PAnews.com, Port Arthur, Texas

Entertainment

May 2, 2012

LSC-PA play impossibly funny

— If you majored in Liberal Arts in college and you didn’t find existentialism funny, you might have been missing the point, according to a new comedy by Lamar State College-Port Arthur.

The LSC-PA straight theater group, “A Class Act,” has produced a collection of contemporary one-act comedies called “All in The Timing,” written by New York playwright David Ives, which for students of philosophy, history and literature, may provide a much needed release.

Like existentialist playwright Jean-Paul Satre’s drama “No Exit,” about three people trapped in an afterlife to endlessly discuss their being, LSC-PA’s “Words, Words, Words,” is about three monkeys trapped in a room and put to the task of typing out “Hamlet” on typewriters.

“That scene to me is like Sartre’s, I mean think about it: Three people trapped into a room with an impossible task,” said Gengo. “That’s existentialism”

However, unlike the Sartre, this one is funny.

For this work the troupe put in a lot of work on timing, as seen in “Philip Glass Buys A Loaf of Bread.” The scene starts simple, a few seconds between two ex-lovers, but it is suspended into a series of repetitious phrases that last a quarter of an hour. The words in the script, according to director and LSC-PA theater instructor Damon Gengo, look like “gobbledy goop.”  

Nevertheless, the four actors in the scene have constructed this high tempo, high energy dance-like play of motion and words that crescendo around that same simple dramatic moment, a few second between ex-lovers.  

“None of that is really written,” said Gengo. “For them to come up with a cohesive scene with what they are given they had to create these inner lives of their characters.”

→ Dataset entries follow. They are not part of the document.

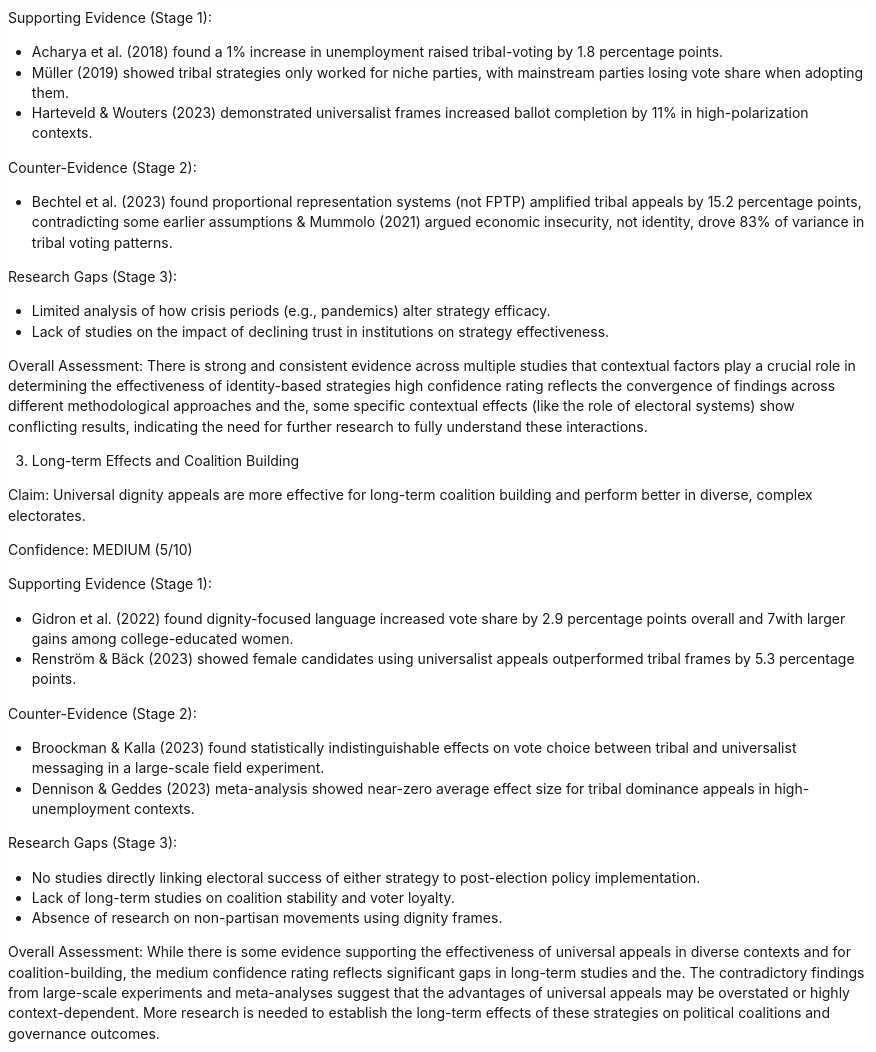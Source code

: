 Supporting Evidence (Stage 1):
- Acharya et al. (2018) found a 1% increase in unemployment raised tribal-voting by 1.8 percentage points.
- Müller (2019) showed tribal strategies only worked for niche parties, with mainstream parties losing vote share when adopting them.
- Harteveld & Wouters (2023) demonstrated universalist frames increased ballot completion by 11% in high-polarization contexts.

Counter-Evidence (Stage 2):
- Bechtel et al. (2023) found proportional representation systems (not FPTP) amplified tribal appeals by 15.2 percentage points, contradicting some earlier assumptions & Mummolo (2021) argued economic insecurity, not identity, drove 83% of variance in tribal voting patterns.

Research Gaps (Stage 3):
- Limited analysis of how crisis periods (e.g., pandemics) alter strategy efficacy.
- Lack of studies on the impact of declining trust in institutions on strategy effectiveness.

Overall Assessment:
There is strong and consistent evidence across multiple studies that contextual factors play a crucial role in determining the effectiveness of identity-based strategies high confidence rating reflects the convergence of findings across different methodological approaches and the, some specific contextual effects (like the role of electoral systems) show conflicting results, indicating the need for further research to fully understand these interactions.

3. Long-term Effects and Coalition Building

Claim: Universal dignity appeals are more effective for long-term coalition building and perform better in diverse, complex electorates.

Confidence: MEDIUM (5/10)

Supporting Evidence (Stage 1):
- Gidron et al. (2022) found dignity-focused language increased vote share by 2.9 percentage points overall and 7with larger gains among college-educated women.
- Renström & Bäck (2023) showed female candidates using universalist appeals outperformed tribal frames by 5.3 percentage points.

Counter-Evidence (Stage 2):
- Broockman & Kalla (2023) found statistically indistinguishable effects on vote choice between tribal and universalist messaging in a large-scale field experiment.
- Dennison & Geddes (2023) meta-analysis showed near-zero average effect size for tribal dominance appeals in high-unemployment contexts.

Research Gaps (Stage 3):
- No studies directly linking electoral success of either strategy to post-election policy implementation.
- Lack of long-term studies on coalition stability and voter loyalty.
- Absence of research on non-partisan movements using dignity frames.

Overall Assessment:
While there is some evidence supporting the effectiveness of universal appeals in diverse contexts and for coalition-building, the medium confidence rating reflects significant gaps in long-term studies and the. The contradictory findings from large-scale experiments and meta-analyses suggest that the advantages of universal appeals may be overstated or highly context-dependent. More research is needed to establish the long-term effects of these strategies on political coalitions and governance outcomes.

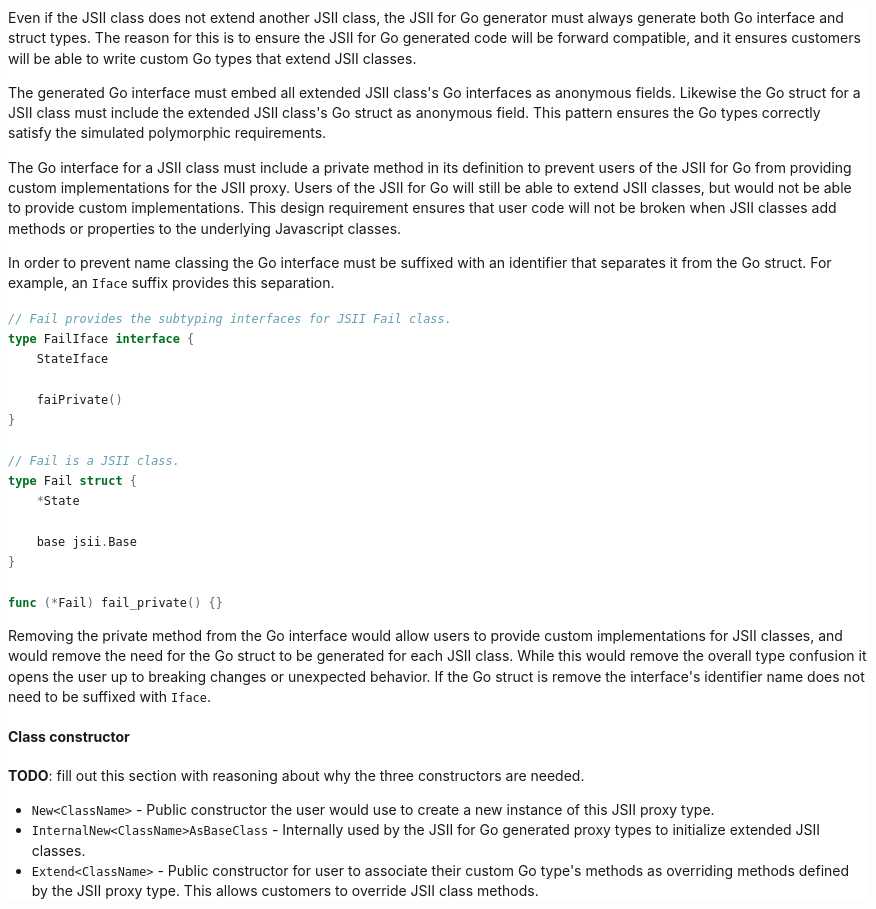 Even if the JSII class does not extend another JSII class, the JSII for Go
generator must always generate both Go interface and struct types. The reason
for this is to ensure the JSII for Go generated code will be forward
compatible, and it ensures customers will be able to write custom Go types that
extend JSII classes.

The generated Go interface must embed all extended JSII class's Go interfaces
as anonymous fields. Likewise the Go struct for a JSII class must include the
extended JSII class's Go struct as anonymous field. This pattern ensures the Go
types correctly satisfy the simulated polymorphic requirements.

The Go interface for a JSII class must include a private method in its
definition to prevent users of the JSII for Go from providing custom
implementations for the JSII proxy. Users of the JSII for Go will still be able
to extend JSII classes, but would not be able to provide custom
implementations. This design requirement ensures that user code will not be
broken when JSII classes add methods or properties to the underlying Javascript
classes. 

In order to prevent name classing the Go interface must be suffixed with an
identifier that separates it from the Go struct. For example, an `Iface` suffix
provides this separation.

```go
// Fail provides the subtyping interfaces for JSII Fail class.
type FailIface interface {
	StateIface

	faiPrivate()
}

// Fail is a JSII class.
type Fail struct {
	*State

	base jsii.Base
}

func (*Fail) fail_private() {}
```

Removing the private method from the Go interface would allow users to provide
custom implementations for JSII classes, and would remove the need for the Go
struct to be generated for each JSII class. While this would remove the overall
type confusion it opens the user up to breaking changes or unexpected behavior.
If the Go struct is remove the interface's identifier name does not need to be
suffixed with `Iface`.

#### Class constructor

**TODO**: fill out this section with reasoning about why the three constructors are needed.

* `New<ClassName>` - Public constructor the user would use to create a new instance of this JSII proxy type.
* `InternalNew<ClassName>AsBaseClass` - Internally used by the JSII for Go generated proxy types to initialize extended JSII classes.
* `Extend<ClassName>` - Public constructor for user to associate their custom Go type's methods as overriding methods defined by the JSII proxy type. This allows customers to override JSII class methods.
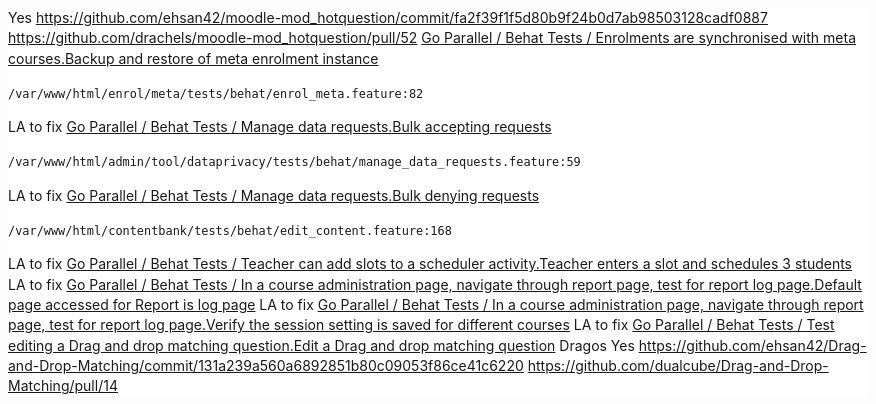 Yes
<https://github.com/ehsan42/moodle-mod_hotquestion/commit/fa2f39f1f5d80b9f24b0d7ab98503128cadf0887>
<https://github.com/drachels/moodle-mod_hotquestion/pull/52>
[Go Parallel / Behat Tests / Enrolments are synchronised with meta courses.Backup and restore of meta enrolment instance](https://jenkins.automation.ucl.ac.uk/job/moodle/job/candidate-builds/job/moodle-1819/job/PREVIEW_311_REBASE/lastCompletedBuild/testReport/junit/(root)/Enrolments%20are%20synchronised%20with%20meta%20courses/Go_Parallel___Behat_Tests___Backup_and_restore_of_meta_enrolment_instance/)

    /var/www/html/enrol/meta/tests/behat/enrol_meta.feature:82

LA to fix
[Go Parallel / Behat Tests / Manage data requests.Bulk accepting requests](https://jenkins.automation.ucl.ac.uk/job/moodle/job/candidate-builds/job/moodle-1819/job/PREVIEW_311_REBASE/lastCompletedBuild/testReport/junit/(root)/Manage%20data%20requests/Go_Parallel___Behat_Tests___Bulk_accepting_requests/)

    /var/www/html/admin/tool/dataprivacy/tests/behat/manage_data_requests.feature:59

LA to fix
[Go Parallel / Behat Tests / Manage data requests.Bulk denying requests](https://jenkins.automation.ucl.ac.uk/job/moodle/job/candidate-builds/job/moodle-1819/job/PREVIEW_311_REBASE/lastCompletedBuild/testReport/junit/(root)/Manage%20data%20requests/Go_Parallel___Behat_Tests___Bulk_denying_requests/)

    /var/www/html/contentbank/tests/behat/edit_content.feature:168

LA to fix
[Go Parallel / Behat Tests / Teacher can add slots to a scheduler activity.Teacher enters a slot and schedules 3 students](https://jenkins.automation.ucl.ac.uk/job/moodle/job/candidate-builds/job/moodle-1819/job/PREVIEW_311_REBASE/lastCompletedBuild/testReport/junit/(root)/Teacher%20can%20add%20slots%20to%20a%20scheduler%20activity/Go_Parallel___Behat_Tests___Teacher_enters_a_slot_and_schedules_3_students/)
LA to fix
[Go Parallel / Behat Tests / In a course administration page, navigate through report page, test for report log page.Default page accessed for Report is log page](https://jenkins.automation.ucl.ac.uk/job/moodle/job/candidate-builds/job/moodle-1819/job/PREVIEW_311_REBASE/lastCompletedBuild/testReport/junit/(root)/In%20a%20course%20administration%20page,%20navigate%20through%20report%20page,%20test%20for%20report%20log%20page/Go_Parallel___Behat_Tests___Default_page_accessed_for_Report_is_log_page/)
LA to fix
[Go Parallel / Behat Tests / In a course administration page, navigate through report page, test for report log page.Verify the session setting is saved for different courses](https://jenkins.automation.ucl.ac.uk/job/moodle/job/candidate-builds/job/moodle-1819/job/PREVIEW_311_REBASE/lastCompletedBuild/testReport/junit/(root)/In%20a%20course%20administration%20page,%20navigate%20through%20report%20page,%20test%20for%20report%20log%20page/Go_Parallel___Behat_Tests___Verify_the_session_setting_is_saved_for_different_courses/)
LA to fix
[Go Parallel / Behat Tests / Test editing a Drag and drop matching question.Edit a Drag and drop matching question](https://jenkins.automation.ucl.ac.uk/job/moodle/job/candidate-builds/job/moodle-1819/job/PREVIEW_311_REBASE/lastCompletedBuild/testReport/junit/(root)/Test%20editing%20a%20Drag%20and%20drop%20matching%20question/Go_Parallel___Behat_Tests___Edit_a_Drag_and_drop_matching_question/)
Dragos
Yes
<https://github.com/ehsan42/Drag-and-Drop-Matching/commit/131a239a560a6892851b80c09053f86ce41c6220>
https://github.com/dualcube/Drag-and-Drop-Matching/pull/14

Most of that work, it turns out, is in the timing.

“To me the comedy of it is taking the dialogue and have that create music,” said Gengo. “How you communicate it and how you deliver it is all in the timing.”

If “Philip Glass” is music, than “The Universal Language,” performed by veteran LSC-PA actors Dylan Good and Dylan Kilday is a poem — in its own comedic-contemporary way.

The character Don, played by Kilday, teaches Dawn, played by Good, an invented language called “Unamunda,” to scam her out of a few dollars. The actors execute the task of speaking the language fluently, and it is beautiful to hear.

“We tried to learn it like a real language but we soon found out that was impossible,” said Dylan Kilday. “It turned out we had to just do it over and over again to get it right,” said Kilday

All of the plays are full of food for thought and provide light perspectives on heavy ideas.

“All In The Timing,” will be performed as a dinner theater in the Lamar Black Box Theater at Lamar State College-Port Arthur, located at 1500 Procter Street in Port Arthur.

A three show run, Friday and Saturday performances will be dinner at 6:30 p.m. for $20 and Sunday matinee dessert and coffee at 1:30 p.m. for $15 this week only.